ABOUT THIS EXERCISE:
Every line from the top of the records through the line containing "Segmente zwischen Endsystemen" should be retyped exactly; the pictures should not.

--- START ---

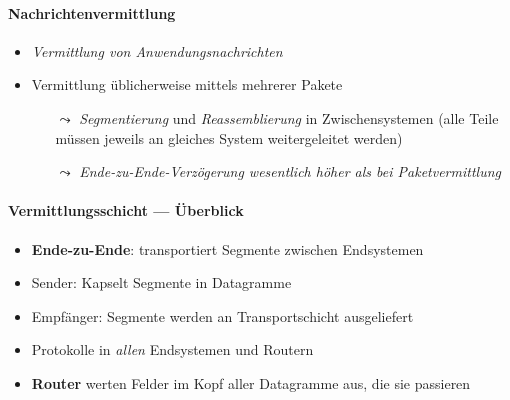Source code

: \paragraph{Nachrichtenvermittlung}
\begin{itemize}
  \item \emph{Vermittlung von Anwendungsnachrichten}
  \item Vermittlung üblicherweise mittels mehrerer Pakete
  \begin{itemize}
    \item[\( \leadsto \)] \emph{Segmentierung} und \emph{Reassemblierung} in Zwischensystemen (alle Teile müssen jeweils an gleiches System weitergeleitet werden)
    \item[\( \leadsto \)] \emph{Ende-zu-Ende-Verzögerung wesentlich höher als bei Paketvermittlung}
  \end{itemize}
\end{itemize}

\paragraph{Vermittlungsschicht --- Überblick}
\begin{itemize}
  \item \textbf{Ende-zu-Ende}: transportiert Segmente zwischen Endsystemen
  \item Sender: Kapselt Segmente in Datagramme
  \item Empfänger: Segmente werden an Transportschicht ausgeliefert
  \item Protokolle in \emph{allen} Endsystemen und Routern
  \item \textbf{Router} werten Felder im Kopf aller Datagramme aus, die sie passieren
\end{itemize}

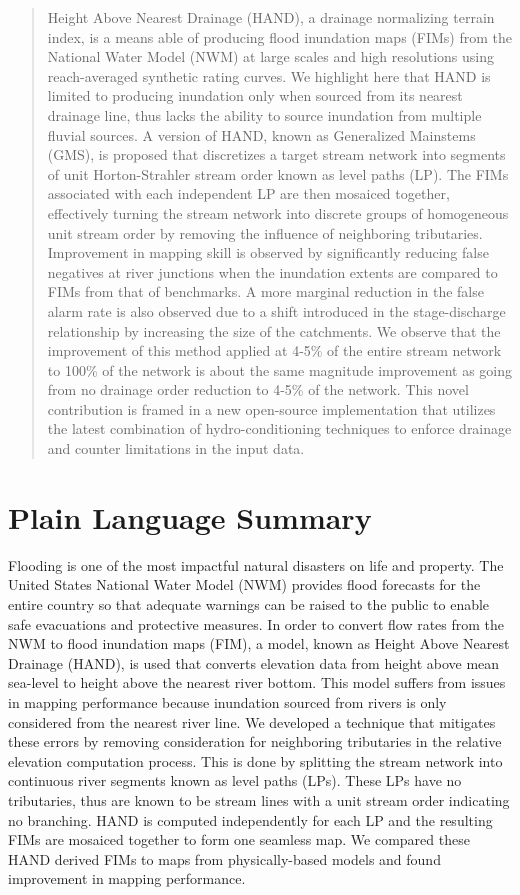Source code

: \documentclass[draft]{dependencies/agujournal2019}
\begin{document}

\begin{abstract}
Height Above Nearest Drainage (HAND), a drainage normalizing terrain index, is a means able of producing flood inundation maps (FIMs) from the National Water Model (NWM) at large scales and high resolutions using reach-averaged synthetic rating curves. 
We highlight here that HAND is limited to producing inundation only when sourced from its nearest drainage line, thus lacks the ability to source inundation from multiple fluvial sources.
A version of HAND, known as Generalized Mainstems (GMS), is proposed that discretizes a target stream network into segments of unit Horton-Strahler stream order known as level paths (LP).
The FIMs associated with each independent LP are then mosaiced together, effectively turning the stream network into discrete groups of homogeneous unit stream order by removing the influence of neighboring tributaries.
Improvement in mapping skill is observed by significantly reducing false negatives at river junctions when the inundation extents are compared to FIMs from that of benchmarks.
A more marginal reduction in the false alarm rate is also observed due to a shift introduced in the stage-discharge relationship by increasing the size of the catchments.
We observe that the improvement of this method applied at 4-5\% of the entire stream network to 100\% of the network is about the same magnitude improvement as going from no drainage order reduction to 4-5\% of the network.
This novel contribution is framed in a new open-source implementation that utilizes the latest combination of hydro-conditioning techniques to enforce drainage and counter limitations in the input data.
\end{abstract}
%
\section*{Plain Language Summary}
Flooding is one of the most impactful natural disasters on life and property.
The United States National Water Model (NWM) provides flood forecasts for the entire country so that adequate warnings can be raised to the public to enable safe evacuations and protective measures.
In order to convert flow rates from the NWM to flood inundation maps (FIM), a model, known as Height Above Nearest Drainage (HAND), is used that converts elevation data from height above mean sea-level to height above the nearest river bottom.
This model suffers from issues in mapping performance because inundation sourced from rivers is only considered from the nearest river line.
We developed a technique that mitigates these errors by removing consideration for neighboring tributaries in the relative elevation computation process.
This is done by splitting the stream network into continuous river segments known as level paths (LPs).
These LPs have no tributaries, thus are known to be stream lines with a unit stream order indicating no branching.
HAND is computed independently for each LP and the resulting FIMs are mosaiced together to form one seamless map.
We compared these HAND derived FIMs to maps from physically-based models and found improvement in mapping performance.
%
 
\end{document}
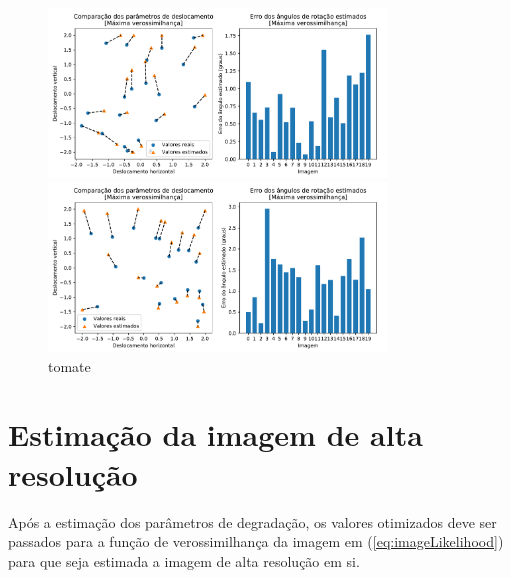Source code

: \begin{figure}[H]
	\centering
	\caption{tomate}
	\begin{minipage}[b]{.99\linewidth}
		\centering
		\includegraphics[width=0.8\textwidth]{./figures/results_figures/comparisson_plot.pdf}
	\end{minipage}

	\begin{minipage}[b]{.99\linewidth}
		\centering
		\includegraphics[width=0.8\textwidth]{./figures/results_figures/comparisson_plot2.pdf}
		
	\end{minipage}
\end{figure}


\section{Estimação da imagem de alta resolução}
Após a estimação dos parâmetros de degradação, os valores otimizados deve ser passados para a função de verossimilhança da imagem em (\ref{eq:imageLikelihood}) para que seja estimada a imagem de alta resolução em si.

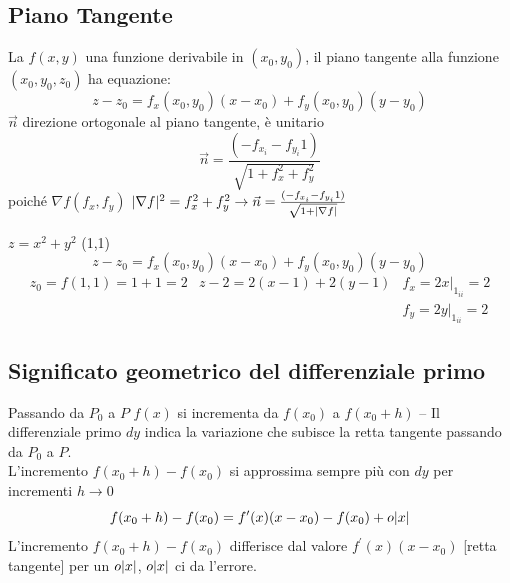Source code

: \subsection{Piano Tangente}
La $f(x,y)$ una funzione derivabile in $(x_0,y_0)$, il piano tangente alla funzione $(x_0,y_0,z_0)$
ha equazione:
\begin{equation*}
  z-z_0=f_x(x_0,y_0)(x-x_0)+f_y(x_0,y_0)(y-y_0)
\end{equation*}
$\vec{n}$ direzione ortogonale al piano tangente, è unitario
\begin{equation*}
  \vec{n}=\frac{(-f_{x_i}-f_{y_i}1)}{\sqrt{1+f_x^2+f_y^2}}
\end{equation*}
poiché $\nabla f(f_x,f_y)$ $\lvert\nabla f\rvert^2=f_x^2+f_y^2\to \vec{n}=\frac{(-f_{x_i}-f_{y_i}1)}{\sqrt{1+\lvert\nabla f\rvert}}$
\begin{esempio}
  $z=x^2+y^2$ (1,1)
  \begin{equation*}
    z-z_0=f_x(x_0,y_0)(x-x_0)+f_y(x_0,y_0)(y-y_0)
  \end{equation*}
  \begin{equation*}
    \begin{matrix}
      z_0=f(1,1)=1+1=2 & z-2=2(x-1)+2(y-1) & f_x=2x|_{1_{ii}}=2\\
                       & & f_y=2y|_{1_{ii}}=2
    \end{matrix}
  \end{equation*}
\end{esempio}
\subsection{Significato geometrico del differenziale primo}
Passando da $P_0$ a $P$ $f(x)$ si incrementa da $f(x_0)$ a $f(x_0+h)$ -- Il differenziale primo $dy$
indica la variazione che subisce la retta tangente passando da $P_0$ a $P$.\\
L'incremento $f(x_0+h)-f(x_0)$ si approssima sempre più con $dy$ per incrementi $h\to 0$
\begin{equation*}
  f(x_0+h)-f(x_0)=f^\prime (x)(x-x_0)-f(x_0)+o\lvert x\rvert
\end{equation*}
L'incremento $f(x_0+h)-f(x_0)$ differisce dal valore $f^\prime (x)(x-x_0)$ [retta tangente] per un
$o\lvert x\rvert$, $o\lvert x\rvert$ ci da l'errore.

--- END ---

TASK OUTPUT:
Source code

: \paragraph{Nachrichtenvermittlung}
\begin{itemize}
  \item \emph{Vermittlung von Anwendungsnachrichten}
  \item Vermittlung üblicherweise mittels mehrerer Pakete
  \begin{itemize}
    \item[\( \leadsto \)] \emph{Segmentierung} und \emph{Reassemblierung} in Zwischensystemen (alle Teile müssen jeweils an gleiches System weitergeleitet werden)
    \item[\( \leadsto \)] \emph{Ende-zu-Ende-Verzögerung wesentlich höher als bei Paketvermittlung}
  \end{itemize}
\end{itemize}

\paragraph{Vermittlungsschicht --- Überblick}
\begin{itemize}
  \item \textbf{Ende-zu-Ende}: transportiert Segmente zwischen Endsystemen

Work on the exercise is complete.